# oil finish destroying gel stain



## paean (Aug 23, 2008)

Hi folks, 
This is my first post, so please forgive the newbiness. ( = I'm working on a project to make speaker stands. So I cut my lumber down to size, sanded it, cleaned it, stained it and finished it.

I'm using Varathane Gel Stain on red oak. I'd never used a gel stain before but after a little trial and error I was getting the results I was hoping for. Everything was great up until this point.










The instructions recommend Varathane's own Diamond Interior finish (oil based) or their Professional line of finishing products. So I picked up their Natural Oil finish (clear).










The results from the finish were almost immediate. My cloth was pulling some of the stain off and leaving blotchy spots everywhere.


















While the gel stain left the wood a little tacky, it was probably as dry as it would ever be. (Left it for 48 hours before applying finish.)

Any thoughts on what I did wrong? I searched the forums, and it seems like more people finish with poly when using a gel stain. Is this what I should do?

Thanks in Advance!


----------



## JohnGray (Oct 6, 2007)

The poly should work as long as the *stain is DRY*. Sand it *lightly* with 220 grit and apply more coats of poly sanding again between each coat. Also the problem could be you did not sand the wood progressing from 120 to 220 grit. Oak is an open pore wood and finishes are absorbed at different rates according to the grain. If it is sanded properly that should solve you problem. I will take several coats of poly to fill the "low spots" in your wood. My 2 cents


----------



## kolwdwrkr (Jul 27, 2008)

because oak is a very dense wood it doesn't "soak up" the stain like other woods.
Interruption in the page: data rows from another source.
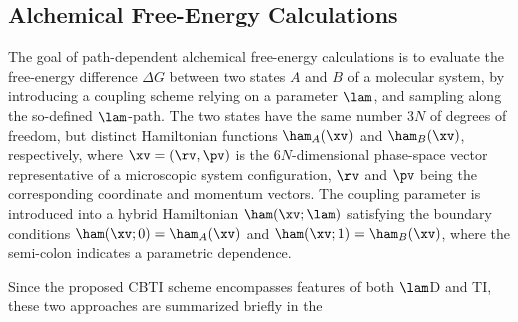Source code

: \subsection{Alchemical Free-Energy Calculations}



The goal of path-dependent alchemical free-energy calculations is
to evaluate the free-energy difference $\Delta G$
between two states $A$ and $B$ of a molecular system,
by introducing a coupling scheme relying on a parameter $\lam$,
and sampling along the so-defined $\lam$-path.
%
The two states have the same number $3N$ of degrees of 
freedom, but distinct Hamiltonian functions $\ham_A(\xv)$ and $\ham_B(\xv)$,
respectively, where $\xv = (\rv,\pv)$ is the $6N$-dimensional
phase-space vector representative of a microscopic system configuration, $\rv$ 
and $\pv$ being the corresponding coordinate and momentum vectors.
%
The coupling parameter is introduced into a hybrid Hamiltonian 
$\ham(\xv;\lam)$ 
satisfying the boundary conditions
$\ham(\xv;0)=\ham_A(\xv)$ and $\ham(\xv;1)=\ham_B(\xv)$,
where the semi-colon indicates a parametric dependence.
%
%
%
%



Since the proposed CBTI scheme encompasses features of both $\lam$D and TI,
these two approaches are summarized briefly in the 



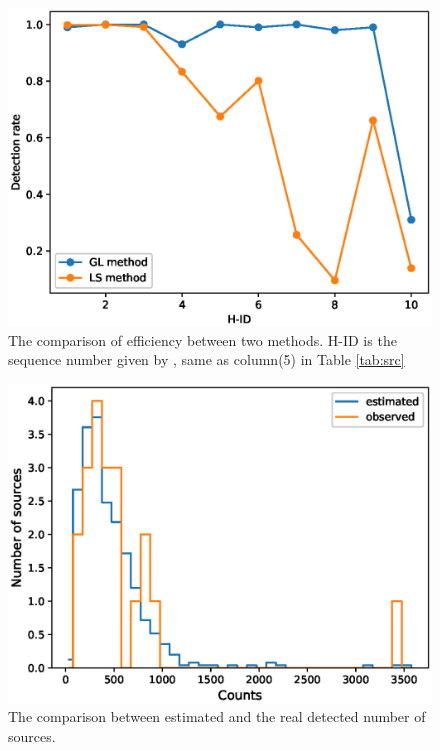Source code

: \documentclass[twoside,twocolumn]{aastex63}
\begin{document}
\begin{figure}[htb]
\includegraphics[scale=0.55]{./figure/sim_LW/Pdet_com.eps}
\caption{The comparison of efficiency between two methods. H-ID is the sequence number given by \cite{2012ApJ...746..165H}, same as column(5) in Table \ref{tab:src} \label{fig:com}}
\end{figure}
\begin{figure}[htbp]
\includegraphics[scale=0.53]{./figure/sim_LW/est_obs.eps}
\caption{The comparison between estimated and the real detected number of sources. \label{fig:NP_sim}}
\end{figure}
\end{document}
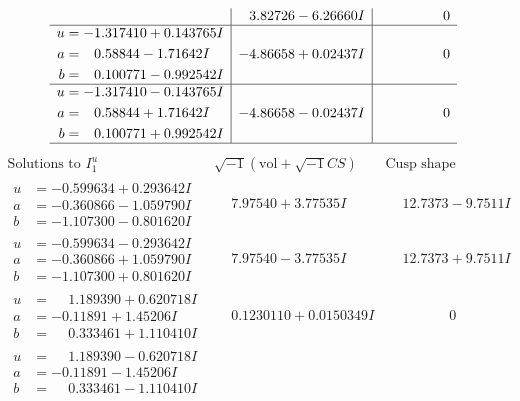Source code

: \documentclass[1p]{elsarticle_modified}
\theoremstyle{definition}
\newcommand{\I}{\sqrt{-1}}
\begin{document}
$$\begin{array}{c|c|c}
 & \phantom{-}3.82726 - 6.26660 I & \phantom{-0.000000 } 0 \\ \hline\begin{aligned}
u &= -1.317410 + 0.143765 I \\
a &= \phantom{-}0.58844 - 1.71642 I \\
b &= \phantom{-}0.100771 - 0.992542 I\end{aligned}
 & -4.86658 + 0.02437 I & \phantom{-0.000000 } 0 \\ \hline\begin{aligned}
u &= -1.317410 - 0.143765 I \\
a &= \phantom{-}0.58844 + 1.71642 I \\
b &= \phantom{-}0.100771 + 0.992542 I\end{aligned}
 & -4.86658 - 0.02437 I & \phantom{-0.000000 } 0\\
 \hline 
 \end{array}$$\newpage$$\begin{array}{c|c|c}  
\text{Solutions to }I^u_{1}& \I (\text{vol} + \sqrt{-1}CS) & \text{Cusp shape}\\
 \hline 
\begin{aligned}
u &= -0.599634 + 0.293642 I \\
a &= -0.360866 - 1.059790 I \\
b &= -1.107300 - 0.801620 I\end{aligned}
 & \phantom{-}7.97540 + 3.77535 I & \phantom{-}12.7373 - 9.7511 I \\ \hline\begin{aligned}
u &= -0.599634 - 0.293642 I \\
a &= -0.360866 + 1.059790 I \\
b &= -1.107300 + 0.801620 I\end{aligned}
 & \phantom{-}7.97540 - 3.77535 I & \phantom{-}12.7373 + 9.7511 I \\ \hline\begin{aligned}
u &= \phantom{-}1.189390 + 0.620718 I \\
a &= -0.11891 + 1.45206 I \\
b &= \phantom{-}0.333461 + 1.110410 I\end{aligned}
 & \phantom{-}0.1230110 + 0.0150349 I & \phantom{-0.000000 } 0 \\ \hline\begin{aligned}
u &= \phantom{-}1.189390 - 0.620718 I \\
a &= -0.11891 - 1.45206 I \\
b &= \phantom{-}0.333461 - 1.110410 I\end{aligned}

\end{array}$$
\end{document}
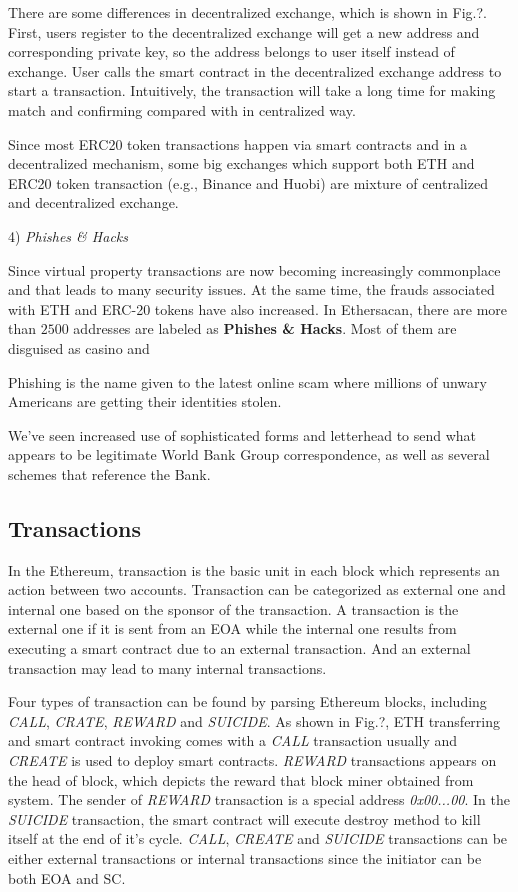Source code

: There are some differences in decentralized exchange, which is shown in Fig.?. First, users register to the decentralized exchange will get a new address and corresponding private key, so the address belongs to user itself instead of exchange. User calls the smart contract in the decentralized exchange address to start a transaction. Intuitively, the transaction will take a long time for making match and confirming compared with in centralized way.

Since most ERC20 token transactions happen via smart contracts and in a decentralized mechanism, some big exchanges which support both ETH and ERC20 token transaction (e.g., Binance and Huobi) are mixture of centralized and decentralized exchange. 

4) \emph{Phishes \& Hacks}

Since virtual property transactions are now becoming increasingly commonplace and that leads to many security issues. At the same time, the frauds associated with ETH and ERC-20 tokens have also increased. In Ethersacan, there are more than $2500$ addresses are labeled as \textbf{Phishes \& Hacks}. Most of them are disguised as casino and 

Phishing is the name given to the latest online scam where millions of unwary Americans are getting their identities stolen.

We've seen increased use of sophisticated forms and letterhead to send what appears to be legitimate World Bank Group correspondence, as well as several schemes that reference the Bank.


\subsection{Transactions}
In the Ethereum, transaction is the basic unit in each block which represents an action between two accounts. Transaction can be categorized as external one and internal one based on the sponsor of the transaction. A transaction is the external one if it is sent from an EOA while the internal one results from executing a smart contract due to an external transaction. And an external transaction may lead to many internal transactions\cite{chen2018infocom}.

Four types of transaction can be found by parsing Ethereum blocks, including \emph{CALL}, \emph{CRATE}, \emph{REWARD} and \emph{SUICIDE}. As shown in Fig.?, ETH transferring and smart contract invoking comes with a \emph{CALL} transaction usually and \emph{CREATE} is used to deploy smart contracts. \emph{REWARD} transactions appears on the head of block, which depicts the reward that block miner obtained from system. The sender of \emph{REWARD} transaction is a special address \emph{0x00...00}. In the \emph{SUICIDE} transaction, the smart contract will execute destroy method to kill itself at the end of it's cycle. \emph{CALL}, \emph{CREATE} and \emph{SUICIDE} transactions can be either external transactions or internal transactions since the initiator can be both EOA and SC.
Since you used Gel stain it stayed on the surface. I am imagining that the coat of stain was pretty thick to get it that dark without multiple coats. This is kind of a no no simply because it's just stain sitting there, not adhered to your board. This project may have worked if you had sprayed the finish, but I would bet it would still peel later because the stain was so thick. My suggestion is to do multiple coats of stain, applying light coats of a barrier (such as shellac) in between coats of stain so that you aren't wiping off the previous coat. It basically becomes glazing, but the stain sticks to the wood. Stain is meant to be wiped on, then wiped off. Not left heavy. You may want to try a base coat of dye stain to darken the wood, then stain over that. I've used Varathane products, but we use the waterbased products generally. 
If you intend on sticking to your products I suggest applying the gel stain light, let it stand for several hours, then stain again. Allow to dry again then spray a coat of sanding sealer. Lightly sand with 220 or finer paper then spray the oil. After the sanding sealer is on you could wipe the oil on, but I prefer spraying. 
Bartley has a gel stain that is also varnish. Just apply the stain and your done.


----------



## paean (Aug 23, 2008)

Wow, some speedy responses. The stain and varnish in one would've been quicker solution. Wish I'd spotted that product. Since I've already started with the gel and oil finish, I'd like to stick with these products so that I know how to use them properly.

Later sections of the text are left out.